Because Symbols per trace is set to 3, each trace contains three symbols, and because Samples per trace is set to 8, each symbol contains eight samples. Note that trace 1 contains 24 points, which is the product of Symbols per trace and Samples per symbol. However, traces 2 and 3 contain 25 points each. The last point in trace 2, at the right border of the scope, represents the same sample as the first point in trace 1, at the left border of the scope. Similarly, the last point in trace 3 represents the same sample as the first point in trace 2. These duplicate points indicate where the traces would meet if they were displayed side by side, as illustrated in the following picture.
You can view a more realistic eye diagram by changing the value of Traces displayed to 40 and clearing the Markers field.
When the Offset parameter is set to 0, the plotting starts at the center of the first symbol, so that the open part of the eye diagram is in the middle of the plot for most points.
The following model creates a scatter plot of the same signal considered in Eye Diagram of a Modulated Signal.
To build the model, follow the instructions in Eye Diagram of a Modulated Signal but replace the Discrete-Time Eye Diagram block with the following block:
Constellation Diagram, in the Comms Sinks library
Set Samples per symbol to 2.
Set Offset to 0. This specifies the number of samples to skip before plotting the first point.
Set Symbols to display to 40.
When you run the simulation, the Constellation Diagram block displays the following plot.
The plot displays 30 points. Because Color fading under Rendering Properties is selected, points are displayed less brightly the older they are.
The following model creates a signal trajectory plot of the same signal considered in Eye Diagram of a Modulated Signal.
To build the model, follow the instructions in Eye Diagram of a Modulated Signal but replace the Discrete-Time Eye Diagram block with the following block:
Discrete-Time Signal Trajectory Scope, in the Comms Sinks library
Set Samples per symbol to 8.
Set Symbols displayed to 40. This specifies the number of symbols displayed in the signal trajectory. The total number of points displayed is the product of Samples per symbol and Symbols displayed.

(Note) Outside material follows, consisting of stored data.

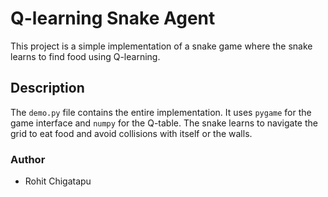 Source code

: # Q-learning Snake Agent

This project is a simple implementation of a snake game where the snake learns to find food using Q-learning.

## Description

The `demo.py` file contains the entire implementation. It uses `pygame` for the game interface and `numpy` for the Q-table. The snake learns to navigate the grid to eat food and avoid collisions with itself or the walls.

### Author

*   Rohit Chigatapu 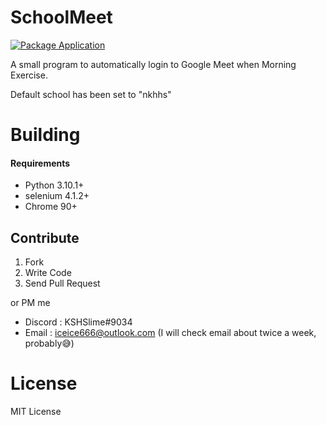 # SchoolMeet

[![Package Application](https://github.com/iceice666/SchoolMeet/actions/workflows/main.yml/badge.svg)](https://github.com/iceice666/SchoolMeet/actions/workflows/main.yml)

A small program to automatically login to Google Meet when Morning Exercise.

Default school has been set to "nkhhs"

# Building

#### Requirements

* Python 3.10.1+
* selenium 4.1.2+
* Chrome 90+

## Contribute

1. Fork
2. Write Code
3. Send Pull Request

or PM me

* Discord : KSHSlime#9034
* Email : iceice666@outlook.com (I will check email about twice a week, probably😅)

# License

MIT License
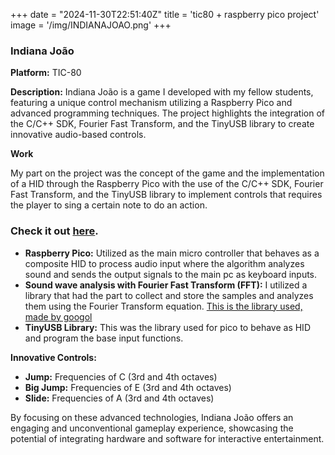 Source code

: +++
date = "2024-11-30T22:51:40Z"
title = 'tic80 + raspberry pico project'
image = '/img/INDIANAJOAO.png'
+++
### Indiana João

**Platform:** TIC-80


**Description:**
Indiana João is a game I developed with my fellow students, featuring a unique control mechanism utilizing a Raspberry Pico and advanced programming techniques. The project highlights the integration of the C/C++ SDK, Fourier Fast Transform, and the TinyUSB library to create innovative audio-based controls.


**Work**

My part on the project was the concept of the game and the implementation of a HID through the Raspberry Pico with the use of the C/C++ SDK, Fourier Fast Transform, and the TinyUSB library to implement controls that requires the player to sing a certain note to do an action.

### Check it out [here](https://tic80.com/play?cart=4145).


- **Raspberry Pico:** Utilized as the main micro controller that behaves as a composite HID to process audio input where the algorithm analyzes sound and sends the output signals to the main pc as keyboard inputs.
- **Sound wave analysis with Fourier Fast Transform (FFT):** I utilized a library that had the part to collect and store the samples and analyzes them using the Fourier Transform equation. [This is the library used, made by googol](https://github.com/Googool/pico_fft)
- **TinyUSB Library:** This was the library used for pico to behave as HID and program the base input functions.

**Innovative Controls:**
- **Jump:** Frequencies of C (3rd and 4th octaves)
- **Big Jump:** Frequencies of E (3rd and 4th octaves)
- **Slide:** Frequencies of A (3rd and 4th octaves)

By focusing on these advanced technologies, Indiana João offers an engaging and unconventional gameplay experience, showcasing the potential of integrating hardware and software for interactive entertainment.
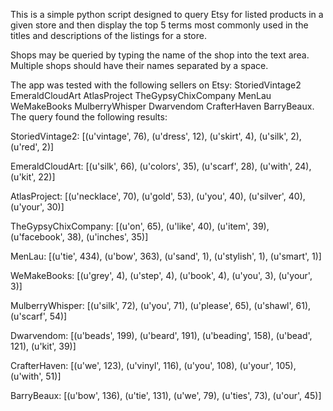 This is a simple python script designed to query Etsy for listed products in a given store and then display the top 5 terms most commonly used in the titles and descriptions of the listings for a store.

Shops may be queried by typing the name of the shop into the text area. Multiple shops should have their names separated by a space.

The app was tested with the following sellers on Etsy: StoriedVintage2 EmeraldCloudArt AtlasProject TheGypsyChixCompany MenLau WeMakeBooks MulberryWhisper Dwarvendom CrafterHaven BarryBeaux. The query found the following results:

StoriedVintage2: 
[(u'vintage', 76), (u'dress', 12), (u'skirt', 4), (u'silk', 2), (u'red', 2)]

EmeraldCloudArt: 
[(u'silk', 66), (u'colors', 35), (u'scarf', 28), (u'with', 24), (u'kit', 22)]

AtlasProject: 
[(u'necklace', 70), (u'gold', 53), (u'you', 40), (u'silver', 40), (u'your', 30)]

TheGypsyChixCompany: 
[(u'on', 65), (u'like', 40), (u'item', 39), (u'facebook', 38), (u'inches', 35)]

MenLau: 
[(u'tie', 434), (u'bow', 363), (u'sand', 1), (u'stylish', 1), (u'smart', 1)]

WeMakeBooks: 
[(u'grey', 4), (u'step', 4), (u'book', 4), (u'you', 3), (u'your', 3)]

MulberryWhisper: 
[(u'silk', 72), (u'you', 71), (u'please', 65), (u'shawl', 61), (u'scarf', 54)]

Dwarvendom: 
[(u'beads', 199), (u'beard', 191), (u'beading', 158), (u'bead', 121), (u'kit', 39)]

CrafterHaven: 
[(u'we', 123), (u'vinyl', 116), (u'you', 108), (u'your', 105), (u'with', 51)]

BarryBeaux: 
[(u'bow', 136), (u'tie', 131), (u'we', 79), (u'ties', 73), (u'our', 45)]
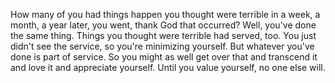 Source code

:  How many of you had things happen you thought were terrible in a week, a month, a year later, you went, thank God that occurred? Well, you've done the same thing. Things you thought were terrible had served, too. You just didn't see the service, so you're minimizing yourself. But whatever you've done is part of service. So you might as well get over that and transcend it and love it and appreciate yourself. Until you value yourself, no one else will. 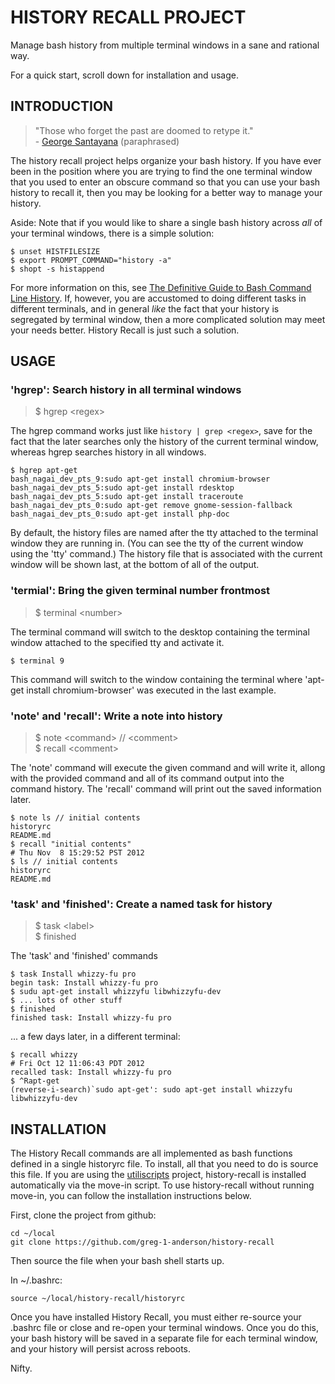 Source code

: HISTORY RECALL PROJECT
======================

Manage bash history from multiple terminal windows in a sane and
rational way.

For a quick start, scroll down for installation and usage.


INTRODUCTION
------------

> "Those who forget the past are doomed to retype it."  
>      - [George Santayana][1] (paraphrased)

The history recall project helps organize your bash history.
If you have ever been in the position where you are trying
to find the one terminal window that you used to enter an
obscure command so that you can use your bash history to
recall it, then you may be looking for a better way to manage
your history.

Aside:  Note that if you would like to share a single
bash history across *all* of your terminal windows, there
is a simple solution:

    $ unset HISTFILESIZE
    $ export PROMPT_COMMAND="history -a"
    $ shopt -s histappend

For more information on this, see [The Definitive Guide to
Bash Command Line History][2].  If, however, you are accustomed
to doing different tasks in different terminals, and in general
*like* the fact that your history is segregated by terminal window,
then a more complicated solution may meet your needs better.
History Recall is just such a solution.


USAGE
-----

### 'hgrep': Search history in all terminal windows ###

> $ hgrep &lt;regex&gt;

The hgrep command works just like `history | grep <regex>`, save
for the fact that the later searches only the history of the current
terminal window, whereas hgrep searches history in all windows.

    $ hgrep apt-get
    bash_nagai_dev_pts_9:sudo apt-get install chromium-browser
    bash_nagai_dev_pts_5:sudo apt-get install rdesktop
    bash_nagai_dev_pts_5:sudo apt-get install traceroute
    bash_nagai_dev_pts_0:sudo apt-get remove gnome-session-fallback
    bash_nagai_dev_pts_0:sudo apt-get install php-doc

By default, the history files are named after the tty attached to
the terminal window they are running in.  (You can see the tty
of the current window using the 'tty' command.) The history file that
is associated with the current window will be shown last, at the bottom
of all of the output.

### 'termial': Bring the given terminal number frontmost ###

> $ terminal &lt;number&gt;

The terminal command will switch to the desktop containing the terminal
window attached to the specified tty and activate it.

    $ terminal 9

This command will switch to the window containing the terminal
where 'apt-get install chromium-browser' was executed in the
last example.

### 'note' and 'recall': Write a note into history ###

> $ note &lt;command&gt; // &lt;comment&gt;  
> $ recall &lt;comment&gt;

The 'note' command will execute the given command and will
write it, allong with the provided command and all of its
command output into the command history. The 'recall' command
will print out the saved information later.

    $ note ls // initial contents
    historyrc
    README.md
    $ recall "initial contents"
    # Thu Nov  8 15:29:52 PST 2012
    $ ls // initial contents
    historyrc
    README.md

### 'task' and 'finished': Create a named task for history ###

> $ task &lt;label&gt;  
> $ finished

The 'task' and 'finished' commands

    $ task Install whizzy-fu pro
    begin task: Install whizzy-fu pro
    $ sudu apt-get install whizzyfu libwhizzyfu-dev
    $ ... lots of other stuff
    $ finished
    finished task: Install whizzy-fu pro

... a few days later, in a different terminal:

    $ recall whizzy
    # Fri Oct 12 11:06:43 PDT 2012
    recalled task: Install whizzy-fu pro
    $ ^Rapt-get
    (reverse-i-search)`sudo apt-get': sudo apt-get install whizzyfu libwhizzyfu-dev

INSTALLATION
------------

The History Recall commands are all implemented as bash functions
defined in a single historyrc file.  To install, all that you need
to do is source this file.  If you are using the [utiliscripts][3]
project, history-recall is installed automatically via the move-in
script.  To use history-recall without running move-in, you can follow
the installation instructions below.

First, clone the project from github:

    cd ~/local
    git clone https://github.com/greg-1-anderson/history-recall

Then source the file when your bash shell starts up.

In ~/.bashrc:

    source ~/local/history-recall/historyrc

Once you have installed History Recall, you must either re-source
your .bashrc file or close and re-open your terminal windows.
Once you do this, your bash history will be saved in a separate file
for each terminal window, and your history will persist across reboots.

Nifty.


[1]: http://en.wikipedia.org/wiki/George_Santayana
[2]: http://www.catonmat.net/blog/the-definitive-guide-to-bash-command-line-history/
[3]: http://github.com/greg-1-anderson/utiliscripts
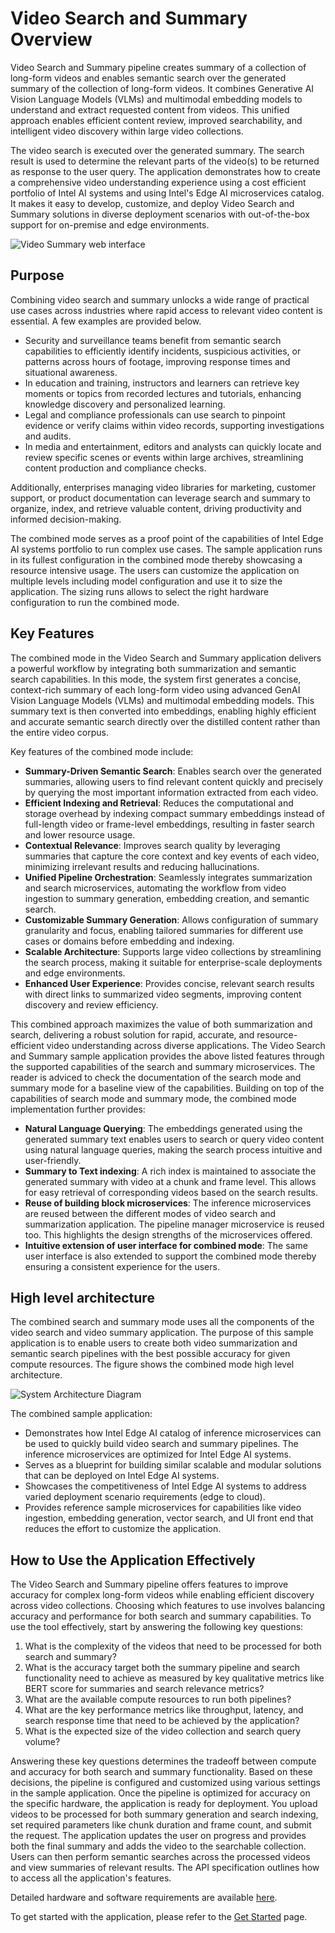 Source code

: # Video Search and Summary Overview

Video Search and Summary pipeline creates summary of a collection of long-form videos and enables semantic search over the generated summary of the collection of long-form videos. It combines Generative AI Vision Language Models (VLMs) and multimodal embedding models to understand and extract requested content from videos. This unified approach enables efficient content review, improved searchability, and intelligent video discovery within large video collections.

The video search is executed over the generated summary. The search result is used to determine the relevant parts of the video(s) to be returned as response to the user query. The application demonstrates how to create a comprehensive video understanding experience using a cost efficient portfolio of Intel AI systems and using Intel's Edge AI microservices catalog. It makes it easy to develop, customize, and deploy Video Search and Summary solutions in diverse deployment scenarios with out-of-the-box support for on-premise and edge environments.

![Video Summary web interface](./images/VideoSearch_Summary_Webpage.png)

## Purpose

Combining video search and summary unlocks a wide range of practical use cases across industries where rapid access to relevant video content is essential. A few examples are provided below.
- Security and surveillance teams benefit from semantic search capabilities to efficiently identify incidents, suspicious activities, or patterns across hours of footage, improving response times and situational awareness. 
- In education and training, instructors and learners can retrieve key moments or topics from recorded lectures and tutorials, enhancing knowledge discovery and personalized learning. 
- Legal and compliance professionals can use search to pinpoint evidence or verify claims within video records, supporting investigations and audits. 
- In media and entertainment, editors and analysts can quickly locate and review specific scenes or events within large archives, streamlining content production and compliance checks. 

Additionally, enterprises managing video libraries for marketing, customer support, or product documentation can leverage search and summary to organize, index, and retrieve valuable content, driving productivity and informed decision-making.

The combined mode serves as a proof point of the capabilities of Intel Edge AI systems portfolio to run complex use cases. The sample application runs in its fullest configuration in the combined mode thereby showcasing a resource intensive usage. The users can customize the application on multiple levels including model configuration and use it to size the application. The sizing runs allows to select the right hardware configuration to run the combined mode.

## Key Features

The combined mode in the Video Search and Summary application delivers a powerful workflow by integrating both summarization and semantic search capabilities. In this mode, the system first generates a concise, context-rich summary of each long-form video using advanced GenAI Vision Language Models (VLMs) and multimodal embedding models. This summary text is then converted into embeddings, enabling highly efficient and accurate semantic search directly over the distilled content rather than the entire video corpus.

Key features of the combined mode include:

- **Summary-Driven Semantic Search**: Enables search over the generated summaries, allowing users to find relevant content quickly and precisely by querying the most important information extracted from each video.
- **Efficient Indexing and Retrieval**: Reduces the computational and storage overhead by indexing compact summary embeddings instead of full-length video or frame-level embeddings, resulting in faster search and lower resource usage.
- **Contextual Relevance**: Improves search quality by leveraging summaries that capture the core context and key events of each video, minimizing irrelevant results and reducing hallucinations.
- **Unified Pipeline Orchestration**: Seamlessly integrates summarization and search microservices, automating the workflow from video ingestion to summary generation, embedding creation, and semantic search.
- **Customizable Summary Generation**: Allows configuration of summary granularity and focus, enabling tailored summaries for different use cases or domains before embedding and indexing.
- **Scalable Architecture**: Supports large video collections by streamlining the search process, making it suitable for enterprise-scale deployments and edge environments.
- **Enhanced User Experience**: Provides concise, relevant search results with direct links to summarized video segments, improving content discovery and review efficiency.

This combined approach maximizes the value of both summarization and search, delivering a robust solution for rapid, accurate, and resource-efficient video understanding across diverse applications. The Video Search and Summary sample application provides the above listed features through the supported capabilities of the search and summary microservices. The reader is adviced to check the documentation of the search mode and summary mode for a baseline view of the capabilities. Building on top of the capabilities of search mode and summary mode, the combined mode implementation further provides: 
- **Natural Language Querying**: The embeddings generated using the generated summary text enables users to search or query video content using natural language queries, making the search process intuitive and user-friendly. 
- **Summary to Text indexing**: A rich index is maintained to associate the generated summary with video at a chunk and frame level. This allows for easy retrieval of corresponding videos based on the search results.
- **Reuse of building block microservices**: The inference microservices are reused between the different modes of video search and summarization application. The pipeline manager microservice is reused too. This highlights the design strengths of the microservices offered.
- **Intuitive extension of user interface for combined mode**: The same user interface is also extended to support the combined mode thereby ensuring a consistent experience for the users.

## High level architecture
The combined search and summary mode uses all the components of the video search and video summary application. The purpose of this sample application is to enable users to create both video summarization and semantic search pipelines with the best possible accuracy for given compute resources. The figure shows the combined mode high level architecture. 

![System Architecture Diagram](./images/TEAI_VideoSearchSumm.png)

The combined sample application:
- Demonstrates how Intel Edge AI catalog of inference microservices can be used to quickly build video search and summary pipelines. The inference microservices are optimized for Intel Edge AI systems. 
- Serves as a blueprint for building similar scalable and modular solutions that can be deployed on Intel Edge AI systems.
- Showcases the competitiveness of Intel Edge AI systems to address varied deployment scenario requirements (edge to cloud).
- Provides reference sample microservices for capabilities like video ingestion, embedding generation, vector search, and UI front end that reduces the effort to customize the application.

## How to Use the Application Effectively
The Video Search and Summary pipeline offers features to improve accuracy for complex long-form videos while enabling efficient discovery across video collections. Choosing which features to use involves balancing accuracy and performance for both search and summary capabilities. To use the tool effectively, start by answering the following key questions:
1. What is the complexity of the videos that need to be processed for both search and summary?
2. What is the accuracy target both the summary pipeline and search functionality need to achieve as measured by key qualitative metrics like BERT score for summaries and search relevance metrics?
3. What are the available compute resources to run both pipelines? 
4. What are the key performance metrics like throughput, latency, and search response time that need to be achieved by the application?
5. What is the expected size of the video collection and search query volume?

Answering these key questions determines the tradeoff between compute and accuracy for both search and summary functionality. Based on these decisions, the pipeline is configured and customized using various settings in the sample application. Once the pipeline is optimized for accuracy on the specific hardware, the application is ready for deployment. You upload videos to be processed for both summary generation and search indexing, set required parameters like chunk duration and frame count, and submit the request. The application updates the user on progress and provides both the final summary and adds the video to the searchable collection. Users can then perform semantic searches across the processed videos and view summaries of relevant results. The API specification outlines how to access all the application's features.

Detailed hardware and software requirements are available [here](./system-requirements.md).

To get started with the application, please refer to the [Get Started](./get-started.md) page.
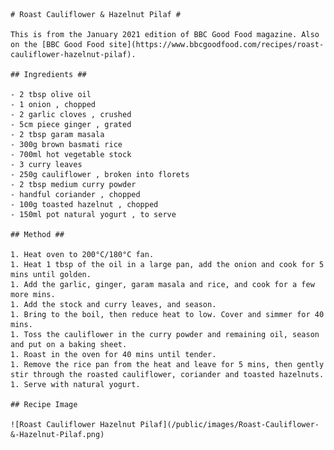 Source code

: 
    # Roast Cauliflower & Hazelnut Pilaf # 

    This is from the January 2021 edition of BBC Good Food magazine. Also on the [BBC Good Food site](https://www.bbcgoodfood.com/recipes/roast-cauliflower-hazelnut-pilaf).
    
    ## Ingredients ## 
    
    - 2 tbsp olive oil
    - 1 onion , chopped
    - 2 garlic cloves , crushed
    - 5cm piece ginger , grated
    - 2 tbsp garam masala
    - 300g brown basmati rice
    - 700ml hot vegetable stock
    - 3 curry leaves
    - 250g cauliflower , broken into florets
    - 2 tbsp medium curry powder
    - handful coriander , chopped
    - 100g toasted hazelnut , chopped
    - 150ml pot natural yogurt , to serve
    
    ## Method ## 
    
    1. Heat oven to 200°C/180°C fan.
    1. Heat 1 tbsp of the oil in a large pan, add the onion and cook for 5 mins until golden.
    1. Add the garlic, ginger, garam masala and rice, and cook for a few more mins.
    1. Add the stock and curry leaves, and season.
    1. Bring to the boil, then reduce heat to low. Cover and simmer for 40 mins.
    1. Toss the cauliflower in the curry powder and remaining oil, season and put on a baking sheet.
    1. Roast in the oven for 40 mins until tender.
    1. Remove the rice pan from the heat and leave for 5 mins, then gently stir through the roasted cauliflower, coriander and toasted hazelnuts.
    1. Serve with natural yogurt.
    
    ## Recipe Image
    
    ![Roast Cauliflower Hazelnut Pilaf](/public/images/Roast-Cauliflower-&-Hazelnut-Pilaf.png)

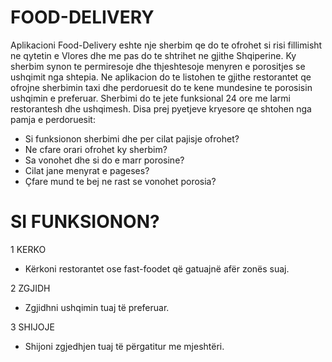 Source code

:  # FOOD-DELIVERY
 
 Aplikacioni Food-Delivery eshte nje sherbim qe do te ofrohet si risi fillimisht ne qytetin e Vlores dhe me pas do te shtrihet ne gjithe Shqiperine. Ky sherbim synon te permiresoje dhe thjeshtesoje menyren e porositjes se ushqimit nga shtepia. Ne aplikacion do te listohen te gjithe restorantet qe ofrojne sherbimin taxi dhe perdoruesit do te kene mundesine te porosisin ushqimin e preferuar. Sherbimi do te jete funksional 24 ore me larmi restorantesh dhe ushqimesh. Disa prej pyetjeve kryesore qe shtohen nga pamja e perdoruesit:
- Si funksionon sherbimi dhe per cilat pajisje ofrohet?
- Ne cfare orari ofrohet ky sherbim?
- Sa vonohet dhe si do e marr porosine?
- Cilat jane menyrat e pageses?
- Çfare mund te bej ne rast se vonohet porosia?



# SI FUNKSIONON?

1 KERKO 
- Kërkoni restorantet ose fast-foodet që gatuajnë afër zonës suaj.

2 ZGJIDH 
- Zgjidhni ushqimin tuaj të preferuar.

3 SHIJOJE 
- Shijoni zgjedhjen tuaj të përgatitur me mjeshtëri.
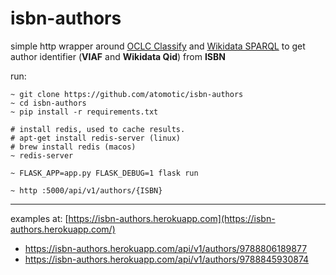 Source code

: # isbn-authors
simple http wrapper around [OCLC Classify](http://classify.oclc.org/classify2/api_docs/index.html) and [Wikidata SPARQL](https://query.wikidata.org) to get author identifier (**VIAF** and **Wikidata Qid**) from **ISBN**  

run:

	~ git clone https://github.com/atomotic/isbn-authors
	~ cd isbn-authors
	~ pip install -r requirements.txt
	
	# install redis, used to cache results.
	# apt-get install redis-server (linux)
	# brew install redis (macos)
	~ redis-server 
	
	~ FLASK_APP=app.py FLASK_DEBUG=1 flask run

	~ http :5000/api/v1/authors/{ISBN}

---

examples at:
[https://isbn-authors.herokuapp.com](https://isbn-authors.herokuapp.com/)

* https://isbn-authors.herokuapp.com/api/v1/authors/9788806189877
* https://isbn-authors.herokuapp.com/api/v1/authors/9788845930874

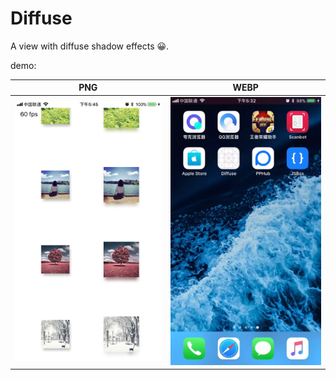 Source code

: # Diffuse
A view with diffuse shadow effects 😀.

demo:



|       PNG       |       WEBP       |
| :-------------: | :-------------: |
| ![](./demo.png) | ![](./demo.webp) |

 


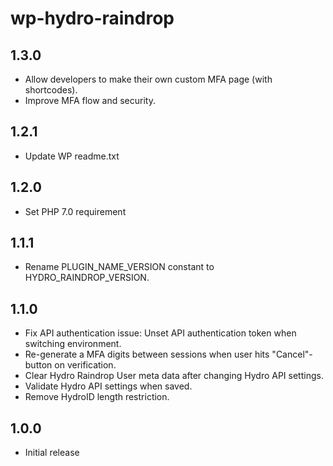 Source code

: # wp-hydro-raindrop

## 1.3.0

- Allow developers to make their own custom MFA page (with shortcodes).
- Improve MFA flow and security.

## 1.2.1

- Update WP readme.txt

## 1.2.0

- Set PHP 7.0 requirement

## 1.1.1

- Rename PLUGIN_NAME_VERSION constant to HYDRO_RAINDROP_VERSION.

## 1.1.0

- Fix API authentication issue: Unset API authentication token when switching environment.
- Re-generate a MFA digits between sessions when user hits "Cancel"-button on verification.
- Clear Hydro Raindrop User meta data after changing Hydro API settings.
- Validate Hydro API settings when saved. 
- Remove HydroID length restriction.

## 1.0.0

- Initial release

Set New symbols per display to 10. This specifies the number of new symbols that appear each time the diagram is refreshed. The number of symbols that remain in the diagram from one refresh to the next is Symbols displayed minus New symbols per display.
When you run the model, the Discrete-Time Signal Trajectory Scope displays a trajectory like the one below.
The plot displays 40 symbols. Because Color fading under Rendering Properties is selected, symbols are displayed less brightly the older they are.
See Constellation Diagram of a Modulated Signal to compare the preceding signal trajectory to the scatter plot of the same signal. The Discrete-Time Signal Trajectory Scope block connects the points displayed by the Constellation Diagram block to display the signal trajectory.
If you increase Symbols displayed to 100, the model produces a signal trajectory like the one below. The total number of points displayed at any instant is 800, which is the product of the parameters Samples per symbol and Symbols displayed.